▸ TASK STATEMENT: Give the number of lines in the records below that include "groups". Reply with that number alone.
··· INFORMATION PROVIDED
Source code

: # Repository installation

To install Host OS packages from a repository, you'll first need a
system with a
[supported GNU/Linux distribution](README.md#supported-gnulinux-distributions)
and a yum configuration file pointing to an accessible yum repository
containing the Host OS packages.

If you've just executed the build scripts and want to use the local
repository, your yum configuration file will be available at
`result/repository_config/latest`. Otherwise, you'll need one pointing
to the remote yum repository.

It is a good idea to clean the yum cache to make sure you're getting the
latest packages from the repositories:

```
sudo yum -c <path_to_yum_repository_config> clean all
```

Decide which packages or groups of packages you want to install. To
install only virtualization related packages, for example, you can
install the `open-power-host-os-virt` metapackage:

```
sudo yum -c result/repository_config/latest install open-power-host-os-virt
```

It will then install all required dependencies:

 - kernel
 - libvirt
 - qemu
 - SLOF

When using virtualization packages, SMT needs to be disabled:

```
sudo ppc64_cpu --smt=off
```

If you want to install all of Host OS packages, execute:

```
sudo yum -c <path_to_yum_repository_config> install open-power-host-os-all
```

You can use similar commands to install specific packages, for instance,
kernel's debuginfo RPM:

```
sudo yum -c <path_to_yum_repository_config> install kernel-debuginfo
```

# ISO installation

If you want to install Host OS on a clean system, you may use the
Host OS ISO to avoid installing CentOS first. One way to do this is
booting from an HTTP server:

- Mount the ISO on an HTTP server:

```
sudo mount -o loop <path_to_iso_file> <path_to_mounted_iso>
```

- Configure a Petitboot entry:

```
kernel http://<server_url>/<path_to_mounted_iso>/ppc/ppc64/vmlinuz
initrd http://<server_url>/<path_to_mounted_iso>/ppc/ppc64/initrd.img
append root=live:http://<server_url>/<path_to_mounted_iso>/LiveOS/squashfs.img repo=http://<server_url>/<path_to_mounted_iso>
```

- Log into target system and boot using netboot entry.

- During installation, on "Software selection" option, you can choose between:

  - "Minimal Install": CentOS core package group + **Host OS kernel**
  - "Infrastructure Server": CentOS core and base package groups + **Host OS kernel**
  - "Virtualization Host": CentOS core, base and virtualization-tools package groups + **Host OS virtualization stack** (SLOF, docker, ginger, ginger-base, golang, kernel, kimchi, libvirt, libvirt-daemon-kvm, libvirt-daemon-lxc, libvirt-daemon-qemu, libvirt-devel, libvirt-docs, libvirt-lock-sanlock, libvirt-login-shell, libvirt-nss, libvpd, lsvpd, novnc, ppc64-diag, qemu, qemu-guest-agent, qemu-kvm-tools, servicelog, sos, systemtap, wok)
······
▸ EXERCISE RESPONSE: 3